═══ Available records ═══

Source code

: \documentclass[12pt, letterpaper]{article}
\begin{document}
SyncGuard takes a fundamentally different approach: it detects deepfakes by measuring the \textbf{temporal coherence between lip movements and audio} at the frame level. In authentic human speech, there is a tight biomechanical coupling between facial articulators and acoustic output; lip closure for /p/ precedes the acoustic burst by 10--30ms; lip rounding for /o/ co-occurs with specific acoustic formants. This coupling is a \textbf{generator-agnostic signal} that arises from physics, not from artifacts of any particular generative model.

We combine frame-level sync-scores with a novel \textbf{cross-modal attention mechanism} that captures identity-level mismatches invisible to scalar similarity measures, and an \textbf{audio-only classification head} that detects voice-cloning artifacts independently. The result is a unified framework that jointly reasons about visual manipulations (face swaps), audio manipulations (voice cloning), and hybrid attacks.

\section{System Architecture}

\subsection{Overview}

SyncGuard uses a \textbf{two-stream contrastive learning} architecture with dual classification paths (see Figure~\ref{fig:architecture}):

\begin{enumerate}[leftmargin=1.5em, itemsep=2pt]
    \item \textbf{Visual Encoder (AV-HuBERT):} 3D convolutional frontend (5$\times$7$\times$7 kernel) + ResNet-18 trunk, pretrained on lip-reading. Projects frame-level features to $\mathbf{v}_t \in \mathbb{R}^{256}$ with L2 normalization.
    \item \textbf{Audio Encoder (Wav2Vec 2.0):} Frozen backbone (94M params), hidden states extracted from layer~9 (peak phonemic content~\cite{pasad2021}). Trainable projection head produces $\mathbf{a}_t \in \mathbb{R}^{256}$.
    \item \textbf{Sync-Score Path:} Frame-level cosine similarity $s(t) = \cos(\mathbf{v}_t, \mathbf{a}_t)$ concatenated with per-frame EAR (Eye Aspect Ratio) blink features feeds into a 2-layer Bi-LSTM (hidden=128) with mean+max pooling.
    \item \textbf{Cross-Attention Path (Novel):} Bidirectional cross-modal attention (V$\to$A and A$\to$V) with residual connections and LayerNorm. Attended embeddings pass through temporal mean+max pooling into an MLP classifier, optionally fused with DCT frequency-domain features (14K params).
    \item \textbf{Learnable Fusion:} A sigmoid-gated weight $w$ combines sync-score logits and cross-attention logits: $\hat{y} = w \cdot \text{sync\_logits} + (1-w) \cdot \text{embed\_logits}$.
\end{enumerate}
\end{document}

═══

### Activity
How many lines in this listing contain "classification"? Give that number and stop.

### Output of the exercise
2